Your assignment
Repeat the entries below in full, with every character unchanged.

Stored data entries
◇ ◇ ◇ ◇ ◇
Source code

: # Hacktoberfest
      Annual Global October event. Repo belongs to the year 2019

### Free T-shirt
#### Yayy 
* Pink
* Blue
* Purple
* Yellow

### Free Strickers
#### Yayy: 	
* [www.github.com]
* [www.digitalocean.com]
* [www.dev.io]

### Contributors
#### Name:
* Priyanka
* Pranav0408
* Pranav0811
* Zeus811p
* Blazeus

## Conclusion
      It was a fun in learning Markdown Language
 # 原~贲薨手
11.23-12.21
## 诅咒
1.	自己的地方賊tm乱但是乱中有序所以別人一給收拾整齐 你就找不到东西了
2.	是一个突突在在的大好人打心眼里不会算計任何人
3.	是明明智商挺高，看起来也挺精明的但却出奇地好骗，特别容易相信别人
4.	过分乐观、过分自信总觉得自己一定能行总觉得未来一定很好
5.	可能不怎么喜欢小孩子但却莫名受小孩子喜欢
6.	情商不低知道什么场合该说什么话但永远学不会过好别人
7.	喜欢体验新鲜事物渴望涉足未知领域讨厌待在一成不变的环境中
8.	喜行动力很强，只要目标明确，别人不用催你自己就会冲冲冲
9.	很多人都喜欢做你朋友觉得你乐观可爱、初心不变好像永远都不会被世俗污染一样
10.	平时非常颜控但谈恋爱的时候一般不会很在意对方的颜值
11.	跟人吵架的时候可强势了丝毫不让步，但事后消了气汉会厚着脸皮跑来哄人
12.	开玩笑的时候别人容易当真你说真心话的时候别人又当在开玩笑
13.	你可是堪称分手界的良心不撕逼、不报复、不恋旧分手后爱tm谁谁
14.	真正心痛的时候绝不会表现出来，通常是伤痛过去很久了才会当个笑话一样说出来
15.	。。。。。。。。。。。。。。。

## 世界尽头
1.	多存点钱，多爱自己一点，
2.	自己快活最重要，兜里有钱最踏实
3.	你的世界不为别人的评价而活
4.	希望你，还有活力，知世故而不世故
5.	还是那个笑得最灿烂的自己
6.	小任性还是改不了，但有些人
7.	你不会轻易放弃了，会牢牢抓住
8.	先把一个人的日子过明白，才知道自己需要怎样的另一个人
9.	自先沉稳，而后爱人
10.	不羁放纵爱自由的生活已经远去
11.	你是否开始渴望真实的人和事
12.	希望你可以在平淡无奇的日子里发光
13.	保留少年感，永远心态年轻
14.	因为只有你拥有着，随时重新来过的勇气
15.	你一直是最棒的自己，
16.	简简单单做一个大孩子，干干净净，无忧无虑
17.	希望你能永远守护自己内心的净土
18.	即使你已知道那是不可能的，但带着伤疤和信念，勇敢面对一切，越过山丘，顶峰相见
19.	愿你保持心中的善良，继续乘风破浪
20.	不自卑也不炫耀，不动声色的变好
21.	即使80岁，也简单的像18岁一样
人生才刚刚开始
◇ ◇ ◇ ◇ ◇
Problem solution
Source code

: # Hacktoberfest
      Annual Global October event. Repo belongs to the year 2019

### Free T-shirt
#### Yayy 
* Pink
* Blue
* Purple
* Yellow

### Free Strickers
#### Yayy: 	
* [www.github.com]
* [www.digitalocean.com]
* [www.dev.io]

### Contributors
#### Name:
* Priyanka
* Pranav0408
* Pranav0811
* Zeus811p
* Blazeus

## Conclusion
      It was a fun in learning Markdown Language
 # 原~贲薨手
11.23-12.21
## 诅咒
1.	自己的地方賊tm乱但是乱中有序所以別人一給收拾整齐 你就找不到东西了
2.	是一个突突在在的大好人打心眼里不会算計任何人
3.	是明明智商挺高，看起来也挺精明的但却出奇地好骗，特别容易相信别人
4.	过分乐观、过分自信总觉得自己一定能行总觉得未来一定很好
5.	可能不怎么喜欢小孩子但却莫名受小孩子喜欢
6.	情商不低知道什么场合该说什么话但永远学不会过好别人
7.	喜欢体验新鲜事物渴望涉足未知领域讨厌待在一成不变的环境中
8.	喜行动力很强，只要目标明确，别人不用催你自己就会冲冲冲
9.	很多人都喜欢做你朋友觉得你乐观可爱、初心不变好像永远都不会被世俗污染一样
10.	平时非常颜控但谈恋爱的时候一般不会很在意对方的颜值
11.	跟人吵架的时候可强势了丝毫不让步，但事后消了气汉会厚着脸皮跑来哄人
12.	开玩笑的时候别人容易当真你说真心话的时候别人又当在开玩笑
13.	你可是堪称分手界的良心不撕逼、不报复、不恋旧分手后爱tm谁谁
14.	真正心痛的时候绝不会表现出来，通常是伤痛过去很久了才会当个笑话一样说出来
15.	。。。。。。。。。。。。。。。

## 世界尽头
1.	多存点钱，多爱自己一点，
2.	自己快活最重要，兜里有钱最踏实
3.	你的世界不为别人的评价而活
4.	希望你，还有活力，知世故而不世故
5.	还是那个笑得最灿烂的自己
6.	小任性还是改不了，但有些人
7.	你不会轻易放弃了，会牢牢抓住
8.	先把一个人的日子过明白，才知道自己需要怎样的另一个人
9.	自先沉稳，而后爱人
10.	不羁放纵爱自由的生活已经远去
11.	你是否开始渴望真实的人和事
12.	希望你可以在平淡无奇的日子里发光
13.	保留少年感，永远心态年轻
14.	因为只有你拥有着，随时重新来过的勇气
15.	你一直是最棒的自己，
16.	简简单单做一个大孩子，干干净净，无忧无虑
17.	希望你能永远守护自己内心的净土
18.	即使你已知道那是不可能的，但带着伤疤和信念，勇敢面对一切，越过山丘，顶峰相见
19.	愿你保持心中的善良，继续乘风破浪
20.	不自卑也不炫耀，不动声色的变好
21.	即使80岁，也简单的像18岁一样
人生才刚刚开始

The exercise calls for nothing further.